Results: The OS and RFS after MWA were comparable to that of SR (p = .405, and p = .589, respectively). Estimated 5-year OS rates were 23.7% after MWA and 21.8% after SR; for RFS, estimated 3-year RFS rates were 33.1% after MWA and 30.6% after SR. Major complication rates in SR group were higher than that in MWA (p < .001) (SR, 13.8% vs. MWA, 5.3%). Multivariate analysis showed tumor number (p = .012), ALBI grade (p = .007), and metastasis (p = .016), may become OS rate predictors.
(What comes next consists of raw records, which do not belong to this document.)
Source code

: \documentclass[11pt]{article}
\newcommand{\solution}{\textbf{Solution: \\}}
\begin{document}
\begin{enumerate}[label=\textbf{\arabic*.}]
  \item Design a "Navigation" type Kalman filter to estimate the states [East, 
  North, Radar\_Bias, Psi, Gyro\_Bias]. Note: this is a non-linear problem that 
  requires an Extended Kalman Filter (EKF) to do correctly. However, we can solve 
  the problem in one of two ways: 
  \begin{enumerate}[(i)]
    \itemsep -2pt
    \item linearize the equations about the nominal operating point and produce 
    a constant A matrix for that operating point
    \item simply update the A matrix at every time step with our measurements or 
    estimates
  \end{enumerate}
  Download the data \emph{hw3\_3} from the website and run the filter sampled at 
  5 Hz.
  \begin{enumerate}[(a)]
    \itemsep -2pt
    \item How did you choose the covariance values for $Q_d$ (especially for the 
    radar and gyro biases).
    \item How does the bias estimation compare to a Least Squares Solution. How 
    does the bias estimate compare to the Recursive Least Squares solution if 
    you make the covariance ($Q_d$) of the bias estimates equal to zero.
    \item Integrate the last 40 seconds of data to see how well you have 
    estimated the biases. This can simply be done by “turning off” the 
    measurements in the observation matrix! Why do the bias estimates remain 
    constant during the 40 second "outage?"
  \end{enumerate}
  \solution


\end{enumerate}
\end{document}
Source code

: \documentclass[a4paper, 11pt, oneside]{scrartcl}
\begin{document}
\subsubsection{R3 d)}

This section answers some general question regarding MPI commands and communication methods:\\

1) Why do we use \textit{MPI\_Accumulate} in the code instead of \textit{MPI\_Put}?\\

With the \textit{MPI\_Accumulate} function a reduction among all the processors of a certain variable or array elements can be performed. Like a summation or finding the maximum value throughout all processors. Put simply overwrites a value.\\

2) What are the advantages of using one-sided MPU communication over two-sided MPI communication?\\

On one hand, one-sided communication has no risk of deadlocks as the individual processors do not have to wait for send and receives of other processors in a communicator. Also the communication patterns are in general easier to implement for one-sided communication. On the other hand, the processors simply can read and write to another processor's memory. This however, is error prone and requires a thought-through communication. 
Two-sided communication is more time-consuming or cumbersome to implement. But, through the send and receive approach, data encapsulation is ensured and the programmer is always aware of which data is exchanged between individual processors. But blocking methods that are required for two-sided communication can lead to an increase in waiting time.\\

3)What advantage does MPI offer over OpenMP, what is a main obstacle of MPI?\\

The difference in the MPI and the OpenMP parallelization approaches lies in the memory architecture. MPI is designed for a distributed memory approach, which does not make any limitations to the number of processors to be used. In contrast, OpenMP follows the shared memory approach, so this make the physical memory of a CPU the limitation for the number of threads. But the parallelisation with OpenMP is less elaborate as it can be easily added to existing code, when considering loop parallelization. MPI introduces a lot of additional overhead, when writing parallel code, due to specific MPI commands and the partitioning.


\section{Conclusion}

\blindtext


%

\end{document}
Conclusions: US-PMWA had comparable oncologic outcomes with SR and could be a safe and effective treatment for recurrent ICC after hepatectomy.

Introduction

Intrahepatic cholangiocarcinoma (ICC) is a subtype of the cholangiocarcinoma, according to anatomical location of the malignancy [Citation1]. As the second most common primary liver cancer following hepatocellular carcinoma (HCC), a vast majority of the ICC occur sporadically without any apparent cause [Citation2,Citation3]. Surgical resection (SR) is the first-line treatment and feasible only in 20–40% of all patients [Citation4]. However, the incidence of recurrence is very high and the 5-year survival rate after hepatectomy is only 20–40% [Citation5,Citation6]. Park et al. [Citation7] previously reported that the cumulative1-, 3- and 5-survival rates of 63 patients who underwent hepatic resection for ICC were 68.2%, 50.5% and 31.8%, respectively. Yamashita et al. reported 356 patients with ICC who underwent curative surgery and a total of 214 patients (60%) had recurrence. Five-year survival rate was 44% after SR for recurrent ICC [Citation8].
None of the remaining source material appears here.